1. Google doesn't support Crawl-delay anymore thus making it obsolete
There has been no recent change in Google's behavior regarding Crawl-delay. It has completely ignored Crawl-delay for a long time: Here's Google's Matt Cutts in 2006 stating they ignore it. Here's a forum thread from 2004 mentioning GoogleBot doesn't support it. This would seem to predate the previous decision to include it for Drupal's default robots.txt. As far as I can tell GoogleBot may have never supported Crawl-delay so it's not all that relevant to the discussion.

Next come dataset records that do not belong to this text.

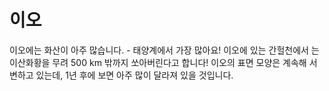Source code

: # 이오

이오에는 화산이 아주 많습니다. - 태양계에서 가장 많아요! 이오에 있는 간헐천에서
는 이산화황을 무려 500 km 밖까지 쏘아버린다고 합니다! 이오의 표면 모양은 계속해
서 변하고 있는데, 1년 후에 보면 아주 많이 달라져 있을 것입니다.
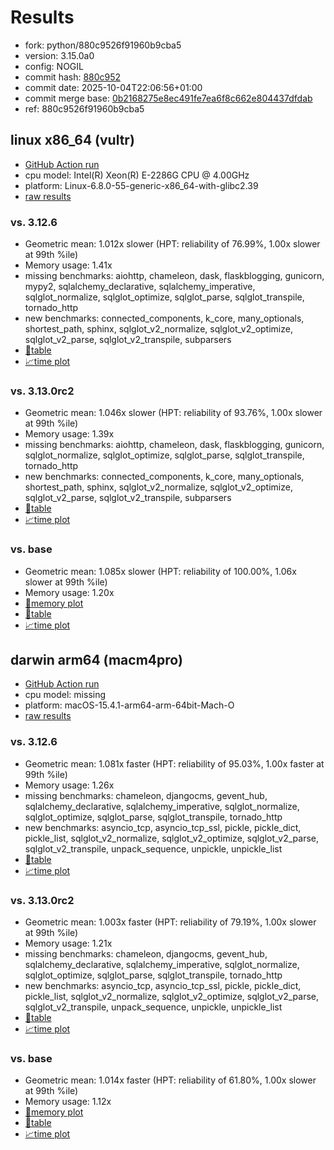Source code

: # Results

- fork: python/880c9526f91960b9cba5
- version: 3.15.0a0
- config: NOGIL
- commit hash: [880c952](https://github.com/python/cpython/commit/880c952)
- commit date: 2025-10-04T22:06:56+01:00
- commit merge base: [0b2168275e8ec491fe7ea6f8c662e804437dfdab](https://github.com/python/cpython/commit/0b2168275e8ec491fe7ea6f8c662e804437dfdab)
- ref: 880c9526f91960b9cba5

## linux x86_64 (vultr)

- [GitHub Action run](https://github.com/facebookexperimental/free-threading-benchmarking/actions/runs/18251316313)
- cpu model: Intel(R) Xeon(R) E-2286G CPU @ 4.00GHz
- platform: Linux-6.8.0-55-generic-x86_64-with-glibc2.39
- [raw results](bm-20251004-vultr-x86_64-python-880c9526f91960b9cba5-3.15.0a0-880c952.json)

### vs. 3.12.6

- Geometric mean: 1.012x slower (HPT: reliability of 76.99%, 1.00x slower at 99th %ile)
- Memory usage: 1.41x
- missing benchmarks: aiohttp, chameleon, dask, flaskblogging, gunicorn, mypy2, sqlalchemy_declarative, sqlalchemy_imperative, sqlglot_normalize, sqlglot_optimize, sqlglot_parse, sqlglot_transpile, tornado_http
- new benchmarks: connected_components, k_core, many_optionals, shortest_path, sphinx, sqlglot_v2_normalize, sqlglot_v2_optimize, sqlglot_v2_parse, sqlglot_v2_transpile, subparsers
- [📄table](bm-20251004-vultr-x86_64-python-880c9526f91960b9cba5-3.15.0a0-880c952-vs-3.12.6.md)
- [📈time plot](bm-20251004-vultr-x86_64-python-880c9526f91960b9cba5-3.15.0a0-880c952-vs-3.12.6.svg)

### vs. 3.13.0rc2

- Geometric mean: 1.046x slower (HPT: reliability of 93.76%, 1.00x slower at 99th %ile)
- Memory usage: 1.39x
- missing benchmarks: aiohttp, chameleon, dask, flaskblogging, gunicorn, sqlglot_normalize, sqlglot_optimize, sqlglot_parse, sqlglot_transpile, tornado_http
- new benchmarks: connected_components, k_core, many_optionals, shortest_path, sphinx, sqlglot_v2_normalize, sqlglot_v2_optimize, sqlglot_v2_parse, sqlglot_v2_transpile, subparsers
- [📄table](bm-20251004-vultr-x86_64-python-880c9526f91960b9cba5-3.15.0a0-880c952-vs-3.13.0rc2.md)
- [📈time plot](bm-20251004-vultr-x86_64-python-880c9526f91960b9cba5-3.15.0a0-880c952-vs-3.13.0rc2.svg)

### vs. base

- Geometric mean: 1.085x slower (HPT: reliability of 100.00%, 1.06x slower at 99th %ile)
- Memory usage: 1.20x
- [🧠memory plot](bm-20251004-vultr-x86_64-python-880c9526f91960b9cba5-3.15.0a0-880c952-vs-base-mem.svg)
- [📄table](bm-20251004-vultr-x86_64-python-880c9526f91960b9cba5-3.15.0a0-880c952-vs-base.md)
- [📈time plot](bm-20251004-vultr-x86_64-python-880c9526f91960b9cba5-3.15.0a0-880c952-vs-base.svg)

## darwin arm64 (macm4pro)

- [GitHub Action run](https://github.com/facebookexperimental/free-threading-benchmarking/actions/runs/18251316313)
- cpu model: missing
- platform: macOS-15.4.1-arm64-arm-64bit-Mach-O
- [raw results](bm-20251004-macm4pro-arm64-python-880c9526f91960b9cba5-3.15.0a0-880c952.json)

### vs. 3.12.6

- Geometric mean: 1.081x faster (HPT: reliability of 95.03%, 1.00x faster at 99th %ile)
- Memory usage: 1.26x
- missing benchmarks: chameleon, djangocms, gevent_hub, sqlalchemy_declarative, sqlalchemy_imperative, sqlglot_normalize, sqlglot_optimize, sqlglot_parse, sqlglot_transpile, tornado_http
- new benchmarks: asyncio_tcp, asyncio_tcp_ssl, pickle, pickle_dict, pickle_list, sqlglot_v2_normalize, sqlglot_v2_optimize, sqlglot_v2_parse, sqlglot_v2_transpile, unpack_sequence, unpickle, unpickle_list
- [📄table](bm-20251004-macm4pro-arm64-python-880c9526f91960b9cba5-3.15.0a0-880c952-vs-3.12.6.md)
- [📈time plot](bm-20251004-macm4pro-arm64-python-880c9526f91960b9cba5-3.15.0a0-880c952-vs-3.12.6.svg)

### vs. 3.13.0rc2

- Geometric mean: 1.003x faster (HPT: reliability of 79.19%, 1.00x slower at 99th %ile)
- Memory usage: 1.21x
- missing benchmarks: chameleon, djangocms, gevent_hub, sqlalchemy_declarative, sqlalchemy_imperative, sqlglot_normalize, sqlglot_optimize, sqlglot_parse, sqlglot_transpile, tornado_http
- new benchmarks: asyncio_tcp, asyncio_tcp_ssl, pickle, pickle_dict, pickle_list, sqlglot_v2_normalize, sqlglot_v2_optimize, sqlglot_v2_parse, sqlglot_v2_transpile, unpack_sequence, unpickle, unpickle_list
- [📄table](bm-20251004-macm4pro-arm64-python-880c9526f91960b9cba5-3.15.0a0-880c952-vs-3.13.0rc2.md)
- [📈time plot](bm-20251004-macm4pro-arm64-python-880c9526f91960b9cba5-3.15.0a0-880c952-vs-3.13.0rc2.svg)

### vs. base

- Geometric mean: 1.014x faster (HPT: reliability of 61.80%, 1.00x slower at 99th %ile)
- Memory usage: 1.12x
- [🧠memory plot](bm-20251004-macm4pro-arm64-python-880c9526f91960b9cba5-3.15.0a0-880c952-vs-base-mem.svg)
- [📄table](bm-20251004-macm4pro-arm64-python-880c9526f91960b9cba5-3.15.0a0-880c952-vs-base.md)
- [📈time plot](bm-20251004-macm4pro-arm64-python-880c9526f91960b9cba5-3.15.0a0-880c952-vs-base.svg)

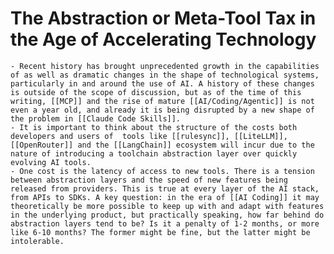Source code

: # The Abstraction or Meta-Tool Tax in the Age of Accelerating Technology
	- Recent history has brought unprecedented growth in the capabilities of as well as dramatic changes in the shape of technological systems, particularly in and around the use of AI. A history of these changes is outside of the scope of discussion, but as of the time of this writing, [[MCP]] and the rise of mature [[AI/Coding/Agentic]] is not even a year old, and already it is being disrupted by a new shape of the problem in [[Claude Code Skills]].
	- It is important to think about the structure of the costs both developers and users of  tools like [[rulesync]], [[LiteLLM]], [[OpenRouter]] and the [[LangChain]] ecosystem will incur due to the nature of introducing a toolchain abstraction layer over quickly evolving AI tools.
	- One cost is the latency of access to new tools. There is a tension between abstraction layers and the speed of new features being released from providers. This is true at every layer of the AI stack, from APIs to SDKs. A key question: in the era of [[AI Coding]] it may theoretically be more possible to keep up with and adapt with features in the underlying product, but practically speaking, how far behind do abstraction layers tend to be? Is it a penalty of 1-2 months, or more like 6-10 months? The former might be fine, but the latter might be intolerable.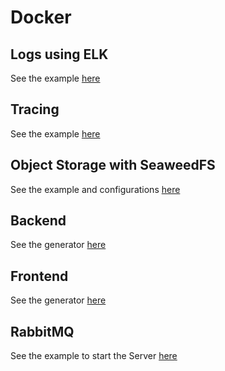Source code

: # Docker

## Logs using ELK

See the example [here](../packages/webux-logger/examples/full_example/infrastructure/elk/launch.sh)

## Tracing

See the example [here](../packages/webux-telemetry/examples/docker-compose.yml)

## Object Storage with SeaweedFS

See the example and configurations [here](../packages/webux-fileupload/examples/objectStorage/infrastructure/docker-compose.yml)

## Backend

See the generator [here](../packages/webux-generator/generator/app-v2/templates/backend/Dockerfile)

## Frontend

See the generator [here](../packages/webux-generator/generator/app-v2/templates/frontend/Dockerfile)

## RabbitMQ

See the example to start the Server [here](../packages/webux-queue/examples/start.sh)
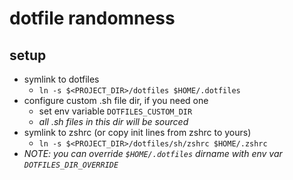 # dotfile randomness

## setup
* symlink to dotfiles
  - `ln -s $<PROJECT_DIR>/dotfiles $HOME/.dotfiles`
* configure custom .sh file dir, if you need one
  - set env variable `DOTFILES_CUSTOM_DIR`
  - *all .sh files in this dir will be sourced*
* symlink to zshrc (or copy init lines from zshrc to yours)
  - `ln -s $<PROJECT_DIR>/dotfiles/sh/zshrc $HOME/.zshrc`
* _NOTE: you can override `$HOME/.dotfiles` dirname with env var `DOTFILES_DIR_OVERRIDE`_

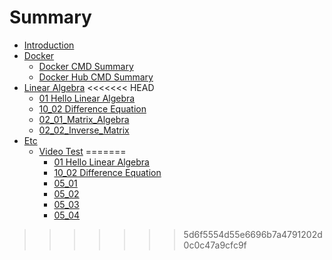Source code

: # Summary

* [Introduction](README.md)
* [Docker](posts/Docker/README.md)
  * [Docker CMD Summary](posts/Docker/docker_summary.md)
  * [Docker Hub CMD Summary](posts/Docker/docker_hub.md)
* [Linear Algebra](posts/LinearAlgebra/README.md)
<<<<<<< HEAD
  * [01 Hello Linear Algebra](posts/LinearAlgebra/01_hello_linear_algebra.md)
  * [10_02 Difference Equation](posts/LinearAlgebra/01_10_02_Difference_Equation.md)
  * [02_01_Matrix_Algebra](posts/LinearAlgebra/la_02_01.md)
  * [02_02_Inverse_Matrix](posts/LinearAlgebra/la_02_02.md)
* [Etc](posts/Etc/README.md)
  * [Video Test](posts/Etc/video.md)
=======
	* [01 Hello Linear Algebra](posts/LinearAlgebra/01_hello_linear_algebra.md)
	* [10_02 Difference Equation](posts/LinearAlgebra/01_10_02_Difference_Equation.md)
	* [05_01](posts/LinearAlgebra/la_05_01.md)
	* [05_02](posts/LinearAlgebra/la_05_02.md)
	* [05_03](posts/LinearAlgebra/la_05_03.md)
	* [05_04](posts/LinearAlgebra/la_05_04.md)

>>>>>>> 5d6f5554d55e6696b7a4791202d0c0c47a9cfc9f
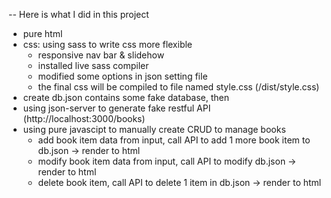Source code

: -- Here is what I did in this project
+ pure html 
+ css: using sass to write css more flexible
    - responsive nav bar & slidehow
    - installed live sass compiler
    - modified some options in json setting file
    - the final css will be compiled to file named style.css (/dist/style.css)
+ create db.json contains some fake database, then
+ using json-server to generate fake restful API (http://localhost:3000/books)
+ using pure javascipt to manually create CRUD to manage books
    + add book item data from input, call API to add 1 more book item to db.json -> render to html
    + modify book item data from input, call API to modify db.json -> render to html
    + delete book item, call API to delete 1 item in db.json -> render to html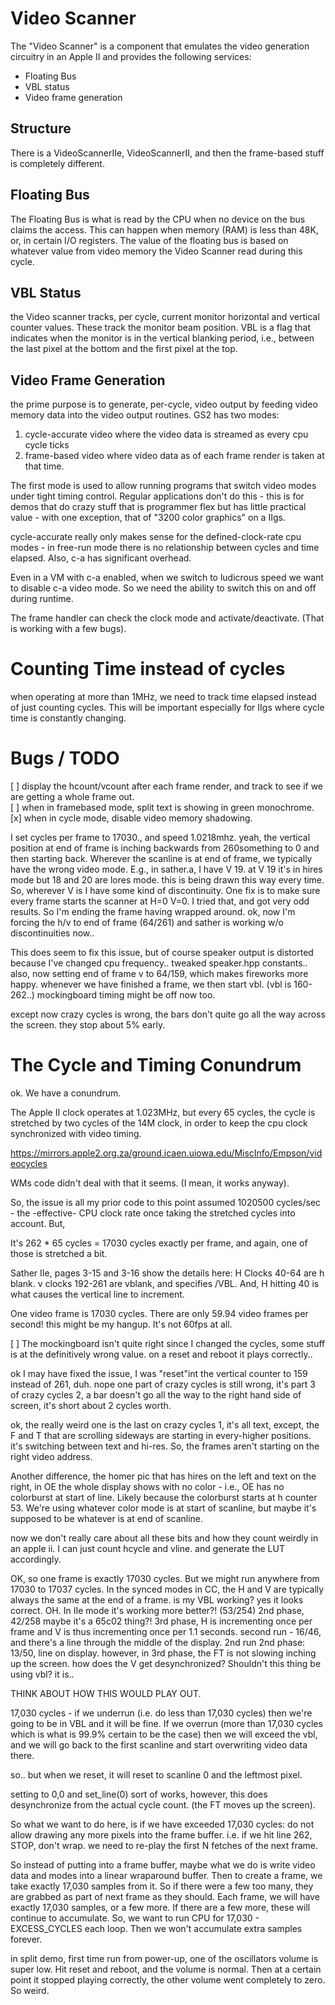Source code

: # Video Scanner

The "Video Scanner" is a component that emulates the video generation circuitry in an Apple II and provides the following services:

* Floating Bus 
* VBL status
* Video frame generation

## Structure

There is a VideoScannerIIe, VideoScannerII, and then the frame-based stuff is completely different. 

## Floating Bus

The Floating Bus is what is read by the CPU when no device on the bus claims the access. This can happen when memory (RAM) is less than 48K, or, in certain I/O registers. The value of the floating bus is based on whatever value from video memory the Video Scanner read during this cycle.

## VBL Status

the Video scanner tracks, per cycle, current monitor horizontal and vertical counter values. These track the monitor beam position. VBL is a flag that indicates when the monitor is in the vertical blanking period, i.e., between the last pixel at the bottom and the first pixel at the top.

## Video Frame Generation

the prime purpose is to generate, per-cycle, video output by feeding video memory data into the video output routines. GS2 has two modes:
1. cycle-accurate video where the video data is streamed as every cpu cycle ticks
1. frame-based video where video data as of each frame render is taken at that time.

The first mode is used to allow running programs that switch video modes under tight timing control. Regular applications don't do this - this is for demos that do crazy stuff that is programmer flex but has little practical value - with one exception, that of "3200 color graphics" on a IIgs.

cycle-accurate really only makes sense for the defined-clock-rate cpu modes - in free-run mode there is no relationship between cycles and time elapsed. Also, c-a has significant overhead.

Even in a VM with c-a enabled, when we switch to ludicrous speed we want to disable c-a video mode. So we need the ability to switch this on and off during runtime.

The frame handler can check the clock mode and activate/deactivate. (That is working with a few bugs).

# Counting Time instead of cycles

when operating at more than 1MHz, we need to track time elapsed instead of just counting cycles. This will be important especially for IIgs where cycle time is constantly changing.

# Bugs / TODO

[ ] display the hcount/vcount after each frame render, and track to see if we are getting a whole frame out.  
[ ] when in framebased mode, split text is showing in green monochrome.  
[x] when in cycle mode, disable video memory shadowing.  

I set cycles per frame to 17030., and speed 1.0218mhz. 
yeah, the vertical position at end of frame is inching backwards from 260something to 0 and then starting back. Wherever the scanline is at end of frame, we typically have the wrong video mode. E.g., in sather.a, I have V 19. at V 19 it's in hires mode but 18 and 20 are lores mode. this is being drawn this way every time. So, wherever V is I have some kind of discontinuity. 
One fix is to make sure every frame starts the scanner at H=0 V=0. I tried that, and got very odd results. So I'm ending the frame having wrapped around. ok, now I'm forcing the h/v to end of frame (64/261) and sather is working w/o discontinuities now..

This does seem to fix this issue, but of course speaker output is distorted because I've changed cpu frequency.. tweaked speaker.hpp constants.. also, now setting end of frame v to 64/159, which makes fireworks more happy. whenever we have finished a frame, we then start vbl. (vbl is 160-262..)
mockingboard timing might be off now too.

except now crazy cycles is wrong, the bars don't quite go all the way across the screen. they stop about 5% early.

# The Cycle and Timing Conundrum

ok. We have a conundrum.

The Apple II clock operates at 1.023MHz, but every 65 cycles, the cycle is stretched by two cycles of the 14M clock, in order to keep the cpu clock synchronized with video timing.

https://mirrors.apple2.org.za/ground.icaen.uiowa.edu/MiscInfo/Empson/videocycles

WMs code didn't deal with that it seems. (I mean, it works anyway).

So, the issue is all my prior code to this point assumed 1020500 cycles/sec - the -effective- CPU clock rate once taking the stretched cycles into account. But, 

It's 262 * 65 cycles = 17030 cycles exactly per frame, and again, one of those is stretched a bit.

Sather IIe, pages 3-15 and 3-16 show the details here:
H Clocks 40-64 are h blank. v clocks 192-261 are vblank, and specifies /VBL. 
And, H hitting 40 is what causes the vertical line to increment.

One video frame is 17030 cycles. There are only 59.94 video frames per second! this might be my hangup. It's not 60fps at all.

[ ] The mockingboard isn't quite right since I changed the cycles, some stuff is at the definitively wrong value. on a reset and reboot it plays correctly..

ok I may have fixed the issue, I was "reset"int the vertical counter to 159 instead of 261, duh. 
nope one part of crazy cycles is still wrong, it's part 3 of crazy cycles 2, a bar doesn't go all the way to the right hand side of screen, it's short about 2 cycles worth.

ok, the really weird one is the last on crazy cycles 1, it's all text, except, the F and T that are scrolling sideways are starting in every-higher positions. it's switching between text and hi-res. So, the frames aren't starting on the right video address.

Another difference, the homer pic that has hires on the left and text on the right, in OE the whole display shows with no color - i.e., OE has no colorburst at start of line. Likely because the colorburst starts at h counter 53. We're using whatever color mode is at start of scanline, but maybe it's supposed to be whatever is at end of scanline.

now we don't really care about all these bits and how they count weirdly in an apple ii. I can just count hcycle and vline. and generate the LUT accordingly.

OK, so one frame is exactly 17030 cycles.
But we might run anywhere from 17030 to 17037 cycles.
In the synced modes in CC, the H and V are typically always the same at the end of a frame.
is my VBL working? yes it looks correct.
OH. In IIe mode it's working more better?! (53/254)
2nd phase, 42/258
maybe it's a 65c02 thing?!
3rd phase, H is incrementing once per frame and V is thus incrementing once per 1.1 seconds.
second run - 16/46, and there's a line through the middle of the display.
2nd run 2nd phase: 13/50, line on display.
however, in 3rd phase, the FT is not slowing inching up the screen.
how does the V get desynchronized? Shouldn't this thing be using vbl? it is.. 

THINK ABOUT HOW THIS WOULD PLAY OUT.

17,030 cycles - if we underrun (i.e. do less than 17,030 cycles) then we're going to be in VBL and it will be fine.
If we overrun (more than 17,030 cycles which is what is 99.9% certain to be the case) then we will exceed the vbl, and we will go back to the first scanline and start overwriting video data there.

so.. but when we reset, it will reset to scanline 0 and the leftmost pixel. 

setting to 0,0 and set_line(0) sort of works, however, this does desynchronize from the actual cycle count. (the FT moves up the screen).

So what we want to do here, is if we have exceeded 17,030 cycles:
  do not allow drawing any more pixels into the frame buffer. i.e. if we hit line 262, STOP, don't wrap.
  we need to re-play the first N fetches of the next frame.

So instead of putting into a frame buffer, maybe what we do is write video data and modes into a linear wraparound buffer. Then to create a frame, we take exactly 17,030 samples from it. So if there were a few too many, they are grabbed as part of next frame as they should.
Each frame, we will have exactly 17,030 samples, or a few more. If there are a few more, these will continue to accumulate. So, we want to run CPU for 17,030 - EXCESS_CYCLES each loop. Then we won't accumulate extra samples forever.


in split demo, first time run from power-up, one of the oscillators volume is super low. Hit reset and reboot, and the volume is normal. Then at a certain point it stopped playing correctly, the other volume went completely to zero. So weird.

The reason for Google's lack of support is also not because they consider it obsolete. Here's what Matt Cutts gave as the reason in an interview:

And, the reason that Google doesn’t support crawl-delay is because way too many people accidentally mess it up. For example, they set crawl-delay to a hundred thousand, and, that means you get to crawl one page every other day or something like that.

2. Google recommends not adjusting GoogleBot's crawl rate through Google Webmaster Tools
Google's recommendation to not change the crawl rate is not meant to be taken as a general rule applied to all bots, after all it's not even talking about Crawl-delay. Google may be smart enough to not flood your site with requests when it can't handle them but you can't just go ahead and assume that the same is true for every single crawler bot out there based on that. In a previous issue it was already estimated that even the 10 second Crawl-delay setting that has been the Drupal default for years should not be a problem unless your site is fairly large. This is shown pretty well by the example with crawl-time of 5000 pages still being just under 14 hours with a 10 second delay in the previous issue. If you have a site that changes at a rate sufficient for that to become a problem it seems to me that you're only risking some of the less prominent pages being out of date due to delays in crawling them.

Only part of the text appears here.